DATASET RECORDS:
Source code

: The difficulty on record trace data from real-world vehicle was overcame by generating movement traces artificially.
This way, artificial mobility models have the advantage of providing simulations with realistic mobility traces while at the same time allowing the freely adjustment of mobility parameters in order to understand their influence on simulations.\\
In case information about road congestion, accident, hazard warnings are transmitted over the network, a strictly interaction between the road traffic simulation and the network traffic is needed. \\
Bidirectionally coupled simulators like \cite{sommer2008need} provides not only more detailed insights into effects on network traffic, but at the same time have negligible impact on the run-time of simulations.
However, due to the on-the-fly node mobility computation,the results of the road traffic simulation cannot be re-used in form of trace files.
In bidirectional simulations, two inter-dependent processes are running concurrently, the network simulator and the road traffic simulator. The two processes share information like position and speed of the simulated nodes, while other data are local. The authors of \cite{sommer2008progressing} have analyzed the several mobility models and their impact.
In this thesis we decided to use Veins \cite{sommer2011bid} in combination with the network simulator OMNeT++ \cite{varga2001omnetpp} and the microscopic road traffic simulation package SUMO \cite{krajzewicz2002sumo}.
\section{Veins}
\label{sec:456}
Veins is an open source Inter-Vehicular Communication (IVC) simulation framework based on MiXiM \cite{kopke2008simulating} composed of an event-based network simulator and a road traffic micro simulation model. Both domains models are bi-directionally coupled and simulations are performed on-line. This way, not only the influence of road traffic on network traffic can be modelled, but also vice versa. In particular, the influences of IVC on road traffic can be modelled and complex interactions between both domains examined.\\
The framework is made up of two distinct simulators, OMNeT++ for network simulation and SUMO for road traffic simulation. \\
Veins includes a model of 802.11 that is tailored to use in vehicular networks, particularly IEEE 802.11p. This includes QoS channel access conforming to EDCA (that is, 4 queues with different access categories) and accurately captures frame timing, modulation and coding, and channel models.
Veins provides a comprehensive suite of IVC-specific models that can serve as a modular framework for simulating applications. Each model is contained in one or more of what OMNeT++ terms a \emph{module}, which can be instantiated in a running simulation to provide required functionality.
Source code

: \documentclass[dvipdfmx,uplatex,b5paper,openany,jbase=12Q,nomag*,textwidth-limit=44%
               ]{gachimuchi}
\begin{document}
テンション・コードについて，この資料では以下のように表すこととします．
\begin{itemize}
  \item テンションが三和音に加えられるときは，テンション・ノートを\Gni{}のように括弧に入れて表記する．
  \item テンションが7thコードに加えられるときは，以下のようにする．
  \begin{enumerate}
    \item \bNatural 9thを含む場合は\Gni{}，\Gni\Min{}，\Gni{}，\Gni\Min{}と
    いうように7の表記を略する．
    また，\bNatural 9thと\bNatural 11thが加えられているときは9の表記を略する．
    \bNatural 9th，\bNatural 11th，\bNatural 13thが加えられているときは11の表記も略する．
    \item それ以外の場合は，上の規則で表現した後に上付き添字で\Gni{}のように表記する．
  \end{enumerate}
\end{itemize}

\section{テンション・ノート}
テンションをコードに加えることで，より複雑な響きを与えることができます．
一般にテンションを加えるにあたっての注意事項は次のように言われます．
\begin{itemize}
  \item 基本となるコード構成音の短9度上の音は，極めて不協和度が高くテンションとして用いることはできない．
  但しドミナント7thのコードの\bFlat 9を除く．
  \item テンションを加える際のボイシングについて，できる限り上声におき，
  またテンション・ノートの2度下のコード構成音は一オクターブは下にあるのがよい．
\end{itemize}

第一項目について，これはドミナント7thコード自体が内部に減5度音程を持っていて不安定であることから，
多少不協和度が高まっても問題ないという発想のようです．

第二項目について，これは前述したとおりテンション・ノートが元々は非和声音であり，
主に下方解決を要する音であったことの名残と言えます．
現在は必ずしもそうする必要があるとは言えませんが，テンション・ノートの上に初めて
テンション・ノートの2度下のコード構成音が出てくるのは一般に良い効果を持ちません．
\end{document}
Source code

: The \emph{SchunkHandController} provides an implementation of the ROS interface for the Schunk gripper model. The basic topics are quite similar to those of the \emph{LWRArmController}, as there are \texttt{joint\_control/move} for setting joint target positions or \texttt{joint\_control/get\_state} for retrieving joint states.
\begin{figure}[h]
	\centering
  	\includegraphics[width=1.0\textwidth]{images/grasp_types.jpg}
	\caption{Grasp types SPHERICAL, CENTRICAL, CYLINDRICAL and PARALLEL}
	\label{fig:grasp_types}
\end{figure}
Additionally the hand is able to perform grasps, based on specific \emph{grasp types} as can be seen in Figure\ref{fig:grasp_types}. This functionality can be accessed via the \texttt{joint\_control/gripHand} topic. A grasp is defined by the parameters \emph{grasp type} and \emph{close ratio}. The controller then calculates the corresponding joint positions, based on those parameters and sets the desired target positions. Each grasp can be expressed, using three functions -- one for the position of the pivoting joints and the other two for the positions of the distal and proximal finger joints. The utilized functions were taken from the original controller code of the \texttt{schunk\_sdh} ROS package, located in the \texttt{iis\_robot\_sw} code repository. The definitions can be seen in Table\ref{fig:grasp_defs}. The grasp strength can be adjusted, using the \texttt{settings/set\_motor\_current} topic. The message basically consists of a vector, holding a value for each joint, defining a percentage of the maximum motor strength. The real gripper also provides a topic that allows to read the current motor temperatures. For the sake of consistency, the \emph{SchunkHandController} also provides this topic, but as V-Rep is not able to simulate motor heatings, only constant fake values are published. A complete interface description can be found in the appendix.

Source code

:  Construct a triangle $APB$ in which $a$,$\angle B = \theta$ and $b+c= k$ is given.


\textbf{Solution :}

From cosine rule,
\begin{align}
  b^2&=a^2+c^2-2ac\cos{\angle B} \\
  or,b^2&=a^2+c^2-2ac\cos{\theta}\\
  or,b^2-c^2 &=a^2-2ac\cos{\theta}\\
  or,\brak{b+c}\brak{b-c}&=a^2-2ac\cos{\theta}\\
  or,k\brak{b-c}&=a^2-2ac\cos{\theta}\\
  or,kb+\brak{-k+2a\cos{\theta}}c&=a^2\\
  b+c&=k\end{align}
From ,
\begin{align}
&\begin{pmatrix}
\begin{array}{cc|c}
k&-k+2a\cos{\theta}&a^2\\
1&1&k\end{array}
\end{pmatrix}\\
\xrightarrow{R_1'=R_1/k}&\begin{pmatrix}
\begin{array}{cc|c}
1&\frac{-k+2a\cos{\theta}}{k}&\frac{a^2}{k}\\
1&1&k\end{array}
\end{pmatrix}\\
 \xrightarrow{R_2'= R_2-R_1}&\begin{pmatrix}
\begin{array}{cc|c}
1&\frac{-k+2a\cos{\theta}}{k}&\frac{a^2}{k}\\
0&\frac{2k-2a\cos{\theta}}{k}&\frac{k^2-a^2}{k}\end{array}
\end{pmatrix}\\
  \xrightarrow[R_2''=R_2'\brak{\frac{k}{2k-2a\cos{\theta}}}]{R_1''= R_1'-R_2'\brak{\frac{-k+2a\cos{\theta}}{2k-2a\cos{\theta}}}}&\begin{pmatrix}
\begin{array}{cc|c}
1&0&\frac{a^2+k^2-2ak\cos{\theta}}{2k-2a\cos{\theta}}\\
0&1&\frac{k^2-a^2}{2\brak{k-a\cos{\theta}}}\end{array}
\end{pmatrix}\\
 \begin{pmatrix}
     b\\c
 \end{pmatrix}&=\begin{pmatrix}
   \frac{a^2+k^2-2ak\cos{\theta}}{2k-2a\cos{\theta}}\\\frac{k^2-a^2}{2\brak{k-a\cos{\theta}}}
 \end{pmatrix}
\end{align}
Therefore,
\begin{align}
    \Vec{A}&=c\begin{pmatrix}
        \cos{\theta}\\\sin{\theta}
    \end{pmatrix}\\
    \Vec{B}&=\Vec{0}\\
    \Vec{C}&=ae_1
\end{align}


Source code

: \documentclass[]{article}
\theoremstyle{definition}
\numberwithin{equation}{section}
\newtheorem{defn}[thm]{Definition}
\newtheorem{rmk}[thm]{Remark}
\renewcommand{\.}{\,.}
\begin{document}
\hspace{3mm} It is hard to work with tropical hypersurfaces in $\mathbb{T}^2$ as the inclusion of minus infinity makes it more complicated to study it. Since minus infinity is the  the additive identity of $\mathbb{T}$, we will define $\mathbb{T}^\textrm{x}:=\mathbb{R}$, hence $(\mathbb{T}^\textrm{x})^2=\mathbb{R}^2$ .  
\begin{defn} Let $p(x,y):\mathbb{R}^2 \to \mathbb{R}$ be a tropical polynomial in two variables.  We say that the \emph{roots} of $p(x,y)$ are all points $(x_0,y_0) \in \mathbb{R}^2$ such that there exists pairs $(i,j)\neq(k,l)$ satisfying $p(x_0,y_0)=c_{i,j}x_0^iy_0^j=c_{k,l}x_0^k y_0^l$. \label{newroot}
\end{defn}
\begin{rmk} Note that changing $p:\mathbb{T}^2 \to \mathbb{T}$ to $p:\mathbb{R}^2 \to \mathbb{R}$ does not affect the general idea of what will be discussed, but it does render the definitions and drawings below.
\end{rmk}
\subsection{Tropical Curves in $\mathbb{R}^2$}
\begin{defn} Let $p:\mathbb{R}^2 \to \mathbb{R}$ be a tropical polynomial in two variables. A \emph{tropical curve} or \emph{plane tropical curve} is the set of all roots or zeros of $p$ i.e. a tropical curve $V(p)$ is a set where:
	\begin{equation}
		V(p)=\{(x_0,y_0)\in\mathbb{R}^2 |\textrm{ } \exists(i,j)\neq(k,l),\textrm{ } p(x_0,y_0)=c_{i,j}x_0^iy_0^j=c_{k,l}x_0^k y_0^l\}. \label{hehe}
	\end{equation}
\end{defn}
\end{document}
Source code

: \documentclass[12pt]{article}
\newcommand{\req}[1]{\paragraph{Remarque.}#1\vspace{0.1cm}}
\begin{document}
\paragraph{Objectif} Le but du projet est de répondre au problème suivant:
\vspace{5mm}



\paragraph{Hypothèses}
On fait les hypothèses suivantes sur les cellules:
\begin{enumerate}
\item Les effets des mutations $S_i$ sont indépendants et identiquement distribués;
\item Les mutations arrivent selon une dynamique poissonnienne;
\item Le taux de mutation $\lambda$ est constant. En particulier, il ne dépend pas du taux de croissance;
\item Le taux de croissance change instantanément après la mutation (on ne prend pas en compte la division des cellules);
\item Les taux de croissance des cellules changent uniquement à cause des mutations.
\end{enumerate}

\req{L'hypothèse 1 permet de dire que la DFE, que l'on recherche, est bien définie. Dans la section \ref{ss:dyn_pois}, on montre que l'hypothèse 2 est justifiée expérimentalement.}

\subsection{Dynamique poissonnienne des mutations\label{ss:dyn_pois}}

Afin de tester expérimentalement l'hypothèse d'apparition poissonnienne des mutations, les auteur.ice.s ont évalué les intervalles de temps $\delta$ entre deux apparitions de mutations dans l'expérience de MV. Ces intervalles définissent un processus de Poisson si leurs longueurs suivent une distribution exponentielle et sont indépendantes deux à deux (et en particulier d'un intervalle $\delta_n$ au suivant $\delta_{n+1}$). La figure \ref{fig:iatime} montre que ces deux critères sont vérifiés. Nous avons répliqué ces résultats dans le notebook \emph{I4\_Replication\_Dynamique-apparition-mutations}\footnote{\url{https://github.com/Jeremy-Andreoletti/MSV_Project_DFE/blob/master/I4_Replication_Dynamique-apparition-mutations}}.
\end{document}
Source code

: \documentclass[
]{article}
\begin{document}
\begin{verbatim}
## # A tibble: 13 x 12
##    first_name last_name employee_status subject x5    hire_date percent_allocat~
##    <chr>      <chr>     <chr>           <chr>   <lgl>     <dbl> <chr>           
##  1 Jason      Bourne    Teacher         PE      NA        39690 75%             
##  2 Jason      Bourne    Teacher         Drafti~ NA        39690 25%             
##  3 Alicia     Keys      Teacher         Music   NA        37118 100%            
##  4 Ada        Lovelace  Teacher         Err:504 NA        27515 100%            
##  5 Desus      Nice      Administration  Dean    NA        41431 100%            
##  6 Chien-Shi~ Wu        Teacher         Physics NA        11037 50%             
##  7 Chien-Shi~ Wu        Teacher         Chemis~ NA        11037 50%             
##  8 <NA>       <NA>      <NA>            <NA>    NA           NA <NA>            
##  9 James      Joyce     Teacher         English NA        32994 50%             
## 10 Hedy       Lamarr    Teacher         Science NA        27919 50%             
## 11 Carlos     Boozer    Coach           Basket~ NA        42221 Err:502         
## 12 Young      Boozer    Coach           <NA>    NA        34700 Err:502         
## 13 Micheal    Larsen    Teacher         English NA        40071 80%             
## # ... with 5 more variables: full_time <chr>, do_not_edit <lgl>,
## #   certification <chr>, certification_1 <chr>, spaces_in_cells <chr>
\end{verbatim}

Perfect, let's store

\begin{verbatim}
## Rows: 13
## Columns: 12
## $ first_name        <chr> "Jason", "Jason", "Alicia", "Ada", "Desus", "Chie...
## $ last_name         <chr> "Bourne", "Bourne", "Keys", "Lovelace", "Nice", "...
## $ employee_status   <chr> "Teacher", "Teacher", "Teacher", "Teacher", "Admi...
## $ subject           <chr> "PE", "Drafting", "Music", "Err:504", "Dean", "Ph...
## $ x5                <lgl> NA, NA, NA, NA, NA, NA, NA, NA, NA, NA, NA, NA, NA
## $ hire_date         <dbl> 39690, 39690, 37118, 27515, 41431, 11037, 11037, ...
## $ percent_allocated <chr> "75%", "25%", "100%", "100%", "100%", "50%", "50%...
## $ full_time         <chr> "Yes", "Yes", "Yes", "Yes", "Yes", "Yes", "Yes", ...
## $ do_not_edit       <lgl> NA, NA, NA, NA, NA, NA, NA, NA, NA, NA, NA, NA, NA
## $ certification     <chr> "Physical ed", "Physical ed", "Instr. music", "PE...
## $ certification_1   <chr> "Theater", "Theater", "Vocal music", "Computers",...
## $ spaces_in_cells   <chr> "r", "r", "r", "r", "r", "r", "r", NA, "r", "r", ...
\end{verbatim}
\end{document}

ACTION ITEM:
Produce a word-for-word copy of everything above from the line holding "一般にテンションを加えるにあたっての注意事項は次のように言われます．" down to the line holding "第一項目について，これはドミ", with both of those lines kept.

RESPONSE:
一般にテンションを加えるにあたっての注意事項は次のように言われます．
\begin{itemize}
  \item 基本となるコード構成音の短9度上の音は，極めて不協和度が高くテンションとして用いることはできない．
  但しドミナント7thのコードの\bFlat 9を除く．
  \item テンションを加える際のボイシングについて，できる限り上声におき，
  またテンション・ノートの2度下のコード構成音は一オクターブは下にあるのがよい．
\end{itemize}

第一項目について，これはドミナント7thコード自体が内部に減5度音程を持っていて不安定であることから，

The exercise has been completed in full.